Label: Warner Music Group
This is about when the Peppers got to be a household name. Not only do they make music that you like, but music that your sister and yer ma likes. It's main downfall is that there are some production problems, such as the opening track's nearly abrasive intro. Moreso than previous albums, Californication has several slower ballad-y type songs. The title track, Scar Tissue, Otherside (a personal favorite), along with others that are not as notable (however enjoyable). Most of the best songs are still the harder stuff, like Emit Remmus (another favorite of mine), Right on Time, and again some others. Overall, a good listen, also a good way to end their "golden age", as well as the decade and century.
By the Way
Label: Warner Music Group
This is the softest RHCP album. Try to grasp this: I like all the songs, but I don't really like the album. It's pretty much an extension of the softer side of it's predecessor. The exceptions are not surprisingly my favorite tracks. The title track, The Zephyr Song, Can't Stop, Throw Away Your Television, and On Mercury. Now, the title track is possibly the epitome of an RHCP song, soft verses with a heavier chorus, lots of bass, good guitar work, most of the stuff you would want from a song from them. Can't Stop is a classic, whenever I think to dismiss this album, this one saves it for me, along with Throw Away Your Television. As for the softer songs, few stick out, you'd be better off just getting Californication or Stadium Arcadium if that's what you're after. Overall, it's RHCP at their worst (in the studio) since they started out. Flea agrees, it's just not as fun as the rest of their discography.

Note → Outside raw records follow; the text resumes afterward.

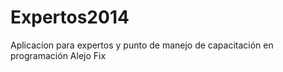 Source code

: # Expertos2014
Aplicacion para expertos y punto de manejo de capacitación en programación Alejo Fix
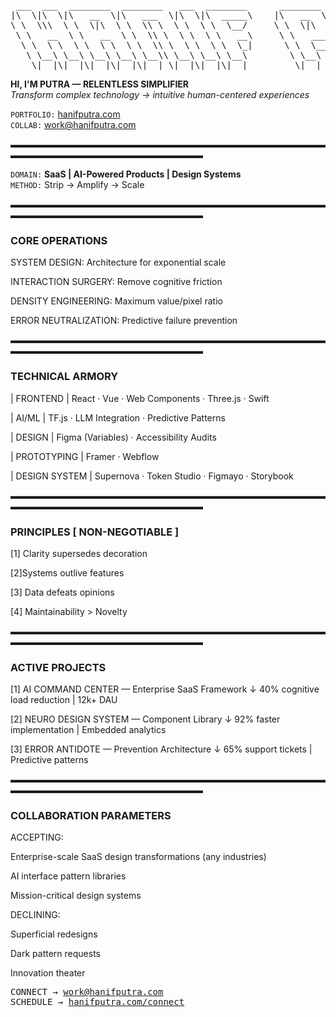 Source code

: <pre>
 ___  ___  ________  ________   ___  ________      ________  ___  ___  _________  ________  ________     
|\  \|\  \|\   __  \|\   ___  \|\  \|\  _____\    |\   __  \|\  \|\  \|\___   ___\\   __  \|\   __  \    
\ \  \\\  \ \  \|\  \ \  \\ \  \ \  \ \  \__/     \ \  \|\  \ \  \\\  \|___ \  \_\ \  \|\  \ \  \|\  \   
 \ \   __  \ \   __  \ \  \\ \  \ \  \ \   __\     \ \   ____\ \  \\\  \   \ \  \ \ \   _  _\ \   __  \  
  \ \  \ \  \ \  \ \  \ \  \\ \  \ \  \ \  \_|      \ \  \___|\ \  \\\  \   \ \  \ \ \  \\  \\ \  \ \  \ 
   \ \__\ \__\ \__\ \__\ \__\\ \__\ \__\ \__\        \ \__\    \ \_______\   \ \__\ \ \__\\ _\\ \__\ \__\
    \|__|\|__|\|__|\|__|\|__| \|__|\|__|\|__|         \|__|     \|_______|    \|__|  \|__|\|__|\|__|\|__|
</pre>

**HI, I'M PUTRA — RELENTLESS SIMPLIFIER**  
*Transform complex technology → intuitive human-centered experiences*  

`PORTFOLIO:` <a href="https://hanifputra.com" target="_blank">hanifputra.com</a>  
`COLLAB:` <a href="mailto:work@hanifputra.com">work@hanifputra.com</a>

▬▬▬▬▬▬▬▬▬▬▬▬▬▬▬▬▬▬▬▬▬▬▬▬▬▬▬▬▬▬▬▬▬▬▬▬▬▬▬▬▬▬▬▬▬▬▬▬▬▬▬▬▬▬▬▬▬▬    

`DOMAIN:` **SaaS | AI-Powered Products | Design Systems**  
`METHOD:` Strip → Amplify → Scale

▬▬▬▬▬▬▬▬▬▬▬▬▬▬▬▬▬▬▬▬▬▬▬▬▬▬▬▬▬▬▬▬▬▬▬▬▬▬▬▬▬▬▬▬▬▬▬▬▬▬▬▬▬▬▬▬▬▬   

### CORE OPERATIONS

SYSTEM DESIGN: Architecture for exponential scale

INTERACTION SURGERY: Remove cognitive friction

DENSITY ENGINEERING: Maximum value/pixel ratio

ERROR NEUTRALIZATION: Predictive failure prevention

▬▬▬▬▬▬▬▬▬▬▬▬▬▬▬▬▬▬▬▬▬▬▬▬▬▬▬▬▬▬▬▬▬▬▬▬▬▬▬▬▬▬▬▬▬▬▬▬▬▬▬▬▬▬▬▬▬▬  

### TECHNICAL ARMORY

| FRONTEND | React · Vue · Web Components · Three.js · Swift

| AI/ML | TF.js · LLM Integration · Predictive Patterns

| DESIGN | Figma (Variables) · Accessibility Audits

| PROTOTYPING | Framer · Webflow

| DESIGN SYSTEM | Supernova · Token Studio · Figmayo · Storybook

▬▬▬▬▬▬▬▬▬▬▬▬▬▬▬▬▬▬▬▬▬▬▬▬▬▬▬▬▬▬▬▬▬▬▬▬▬▬▬▬▬▬▬▬▬▬▬▬▬▬▬▬▬▬▬▬▬▬ 

### PRINCIPLES [ NON-NEGOTIABLE ]

[1] Clarity supersedes decoration

[2]Systems outlive features

[3] Data defeats opinions

[4] Maintainability > Novelty

▬▬▬▬▬▬▬▬▬▬▬▬▬▬▬▬▬▬▬▬▬▬▬▬▬▬▬▬▬▬▬▬▬▬▬▬▬▬▬▬▬▬▬▬▬▬▬▬▬▬▬▬▬▬▬▬▬▬ 

### ACTIVE PROJECTS

[1] AI COMMAND CENTER — Enterprise SaaS Framework
↓ 40% cognitive load reduction | 12k+ DAU

[2] NEURO DESIGN SYSTEM — Component Library
↓ 92% faster implementation | Embedded analytics

[3] ERROR ANTIDOTE — Prevention Architecture
↓ 65% support tickets | Predictive patterns

▬▬▬▬▬▬▬▬▬▬▬▬▬▬▬▬▬▬▬▬▬▬▬▬▬▬▬▬▬▬▬▬▬▬▬▬▬▬▬▬▬▬▬▬▬▬▬▬▬▬▬▬▬▬▬▬▬▬ 

### COLLABORATION PARAMETERS

ACCEPTING:

Enterprise-scale SaaS design transformations (any industries)

AI interface pattern libraries

Mission-critical design systems

DECLINING:

Superficial redesigns

Dark pattern requests

Innovation theater

<pre>
CONNECT → <a href="mailto:work@hanifputra.com">work@hanifputra.com</a>
SCHEDULE → <a href="https://hanifputra.com/connect" target="_blank">hanifputra.com/connect</a>
</pre>
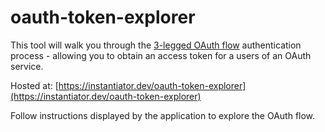 # oauth-token-explorer

This tool will walk you through the [3-legged OAuth flow](https://learn.microsoft.com/en-us/linkedin/shared/authentication/authorization-code-flow) authentication process - allowing you to obtain an access token for a users of an OAuth service.

Hosted at: [https://instantiator.dev/oauth-token-explorer](https://instantiator.dev/oauth-token-explorer)

Follow instructions displayed by the application to explore the OAuth flow.
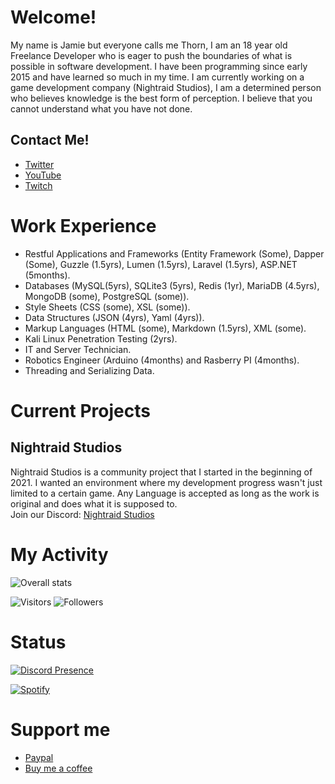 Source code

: # Welcome!
My name is Jamie but everyone calls me Thorn, I am an 18 year old Freelance Developer who is eager to push the boundaries of what is possible in software development. I have been programming since early 2015 and have learned so much in my time. I am currently working on a game development company (Nightraid Studios), I am a determined person who believes knowledge is the best form of perception. I believe that you cannot understand what you have not done.

## Contact Me!
- [Twitter](https://twitter.com/GuildedThorn)
- [YouTube](https://www.youtube.com/channel/UCH4Tj7S26r43FotOCY-L3fA)
- [Twitch](https://www.twitch.tv/xguildedthorn)

# Work Experience
- Restful Applications and Frameworks (Entity Framework (Some), Dapper (Some), Guzzle (1.5yrs), Lumen (1.5yrs), Laravel (1.5yrs), ASP.NET (5months).
- Databases (MySQL(5yrs), SQLite3 (5yrs), Redis (1yr), MariaDB (4.5yrs), MongoDB (some), PostgreSQL (some)).
- Style Sheets (CSS (some), XSL (some)).
- Data Structures (JSON (4yrs), Yaml (4yrs)).
- Markup Languages (HTML (some), Markdown (1.5yrs), XML (some).
- Kali Linux Penetration Testing (2yrs).
- IT and Server Technician.
- Robotics Engineer (Arduino (4months) and Rasberry PI (4months).
- Threading and Serializing Data.

# Current Projects

## Nightraid Studios
Nightraid Studios is a community project that I started in the beginning of 2021. I wanted an environment where my development progress wasn't just limited to a certain game. Any Language is accepted as long as the work is original and does what it is supposed to. \
Join our Discord: [Nightraid Studios](https://discord.nightraid.studio/)

# My Activity
![Overall stats](https://github-readme-stats.vercel.app/api?username=GuildedThorn&theme=darcula&show_icons=true&count_private=true)

![Visitors](https://visitor-badge.laobi.icu/badge?page_id=GuildedThorn.GuildedThorn)
![Followers](https://img.shields.io/github/followers/GuildedThorn?label=Followers&style=social)

# Status

[![Discord Presence](https://lanyard.cnrad.dev/api/654849939175768074)](https://discord.com/users/654849939175768074) 

[![Spotify](https://spotify-drmg65jrz.vercel.app/api/spotify)](https://open.spotify.com/user/lint74q8j4m2mq36z3wyt2obt)



# Support me
  
  - [Paypal](https://www.paypal.com/paypalme/GuildedThorn)
  - [Buy me a coffee](https://www.buymeacoffee.com/GuildedThorn)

Note: Live in Hyde Park is a good place to find a lot of the best songs from the last two albums, and some new ones. Check it out.
Label: Warner Music Group
My main gripe with Stadium Arcadium is that it's too long. The great songs are mixed in everywhere with the good songs across two discs. Double albums annoy me, because there is a pause interrupting the jamming, from switching CDs, but this isn't a problem once you put it on your computer or MP3 player. Stephen Thomas Erlewine (AMG) said, and I agree: "[L]ike how Blood Sugar was the tipping point when the LPs ceded ground to CDs, Stadium Arcadium could be seen as the point when albums were seen as a collection of digital playlists." Another thing I don't like about double albums is that the songs seem to lose individuality when it's packed into the same package as nearly 30 other songs, and you're hearing most of them for the first time ever. The "it's too long" problem is solved by simply listening to the discs separately, one after another, which is what I did (also because it was 4am, but whatever). The first disc (logically the first you would listen to) has 3 of the 5 singles and will likely be the more popular of the two, and that's understandable, there are a lot of great songs there. Warlocks probably being my favorite track on the album. Through the whole album, it has about as many slower songs as By The Way, but I feel the ones on SA are higher quality. Desecration Smile, and the one everyone knows, Snow ((Hey Oh)) being the stand-out ones. The second disc is a bit more enjoyable, Tell Me Baby, Hard to Concentrate, and Animal Bar all being strong tracks and favorites of mine from the album. Arguably, this is THE RHCP album, with a fair mix of funky, punky, and slow songs, along with a few songs that sound like they started out as covers, it only lacks the high energy and rapping that was once a part of their signature sound. You can't blame them though, Anthony (and Flea) is pushing 50 by now, and vocal cords don't last forever, also, with the slew of bad rappers who think they're good making millions lately, it's embarrassing to admit you like rap, let alone perform it. Another thing, this has probably the best production on any RHCP album since Blood Sugar and has the most solid feel since Mother's Milk...for that alone, I admire it, the good songs make me almost love it. This is a great spot to get into RHCP for new listeners, some older listeners may be a little let down, but those with an open mind will enjoy at least some parts of it.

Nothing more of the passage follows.